If you’re still holding out, Microsoft plans to release The Elder Scrolls 6 just on Xbox and PC. Documents from the company’s FTC lawsuit were recently released. In the document, Bethesda’s announced titles (both as a publisher and developer) are listed, and The Elder Scrolls 6 is listed for Xbox, PC, and nothing else.
We expected this, but The Elder Scrolls 6 was announced before Microsoft acquired its developer. The Elder Scrolls is a beloved franchise that’s been on various platforms for generations, so this isn’t Starfield.
However, the game isn’t due until 2026 at the earliest, according to the paper, and who knows what the gaming landscape will be like then.
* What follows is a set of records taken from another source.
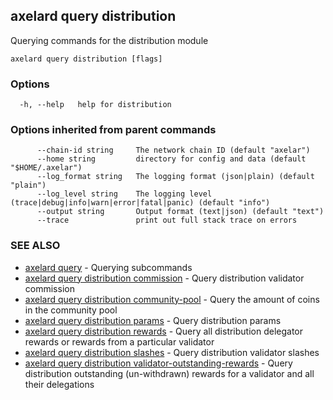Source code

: ## axelard query distribution

Querying commands for the distribution module

```
axelard query distribution [flags]
```

### Options

```
  -h, --help   help for distribution
```

### Options inherited from parent commands

```
      --chain-id string     The network chain ID (default "axelar")
      --home string         directory for config and data (default "$HOME/.axelar")
      --log_format string   The logging format (json|plain) (default "plain")
      --log_level string    The logging level (trace|debug|info|warn|error|fatal|panic) (default "info")
      --output string       Output format (text|json) (default "text")
      --trace               print out full stack trace on errors
```

### SEE ALSO

- [axelard query](/cli-docs/v0_31_1/axelard_query) - Querying subcommands
- [axelard query distribution commission](/cli-docs/v0_31_1/axelard_query_distribution_commission) - Query distribution validator commission
- [axelard query distribution community-pool](/cli-docs/v0_31_1/axelard_query_distribution_community-pool) - Query the amount of coins in the community pool
- [axelard query distribution params](/cli-docs/v0_31_1/axelard_query_distribution_params) - Query distribution params
- [axelard query distribution rewards](/cli-docs/v0_31_1/axelard_query_distribution_rewards) - Query all distribution delegator rewards or rewards from a particular validator
- [axelard query distribution slashes](/cli-docs/v0_31_1/axelard_query_distribution_slashes) - Query distribution validator slashes
- [axelard query distribution validator-outstanding-rewards](/cli-docs/v0_31_1/axelard_query_distribution_validator-outstanding-rewards) - Query distribution outstanding (un-withdrawn) rewards for a validator and all their delegations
Xbox Nearly Flashed Warner Bros Cash, Sees Nintendo as Holy Grail
Xbox CEO Phil Spencer’s mid-2020 dystopian email suggests the business was interested in buying Warner Bros Interactive and Bethesda. Even more alarming, the CEO calls buying Nintendo a “career moment” and “good for both companies” — and there are even rumors that Microsoft was interested in Valve.
While Spencer warns that acquiring Nintendo would be “hostile action” but “playing the long game”, the unprecedented corporate convergence is shockingly casual. He added: “Nintendo is taking a long time to realize their future is off their hardware. A long time… He even ended the chat with a smiling emoji to make it look more evil.
Spencer claims that Warner Bros Interactive was “gettable” when Microsoft was rumored to acquire it. He adds that “we wouldn’t own any of the IP which hurts long-term flexibility”. Because most Warner Bros Interactive developers work on franchises like Batman, Harry Potter, and others, the studios are worth little without the brands.
The email is over three years old, but it reveals Microsoft’s blasé approach to acquisitions and its goals. While its eventual acquisition of Activision Blizzard may have changed its plans, this leaked exchange suggests that Microsoft will not stop until it has absorbed as much of the industry as possible, even targeting Nintendo.
Stig Asmussen Leaving Respawn for Galaxies Unknown
Jedi: Fallen Order and Jedi: Survivor director Stig Asmussen is leaving Respawn Entertainment for unknown reasons. Asmussen had planned a trilogy for Cal Kestis, but it appears another author will need to write it.
Bloomberg reports that an EA spokesperson said: “Stig Asmussen has left Respawn to pursue other adventures, and we wish him the best. Veteran Respawn leaders will lead Star Wars Jedi: Survivor.”
This move is surprising, but Asmussen leaves on a high note. Jedi: Survivor is a great game despite its performance issues, which is rare for a Star Wars game. We’ll see where Asmussen goes, but we’re excited.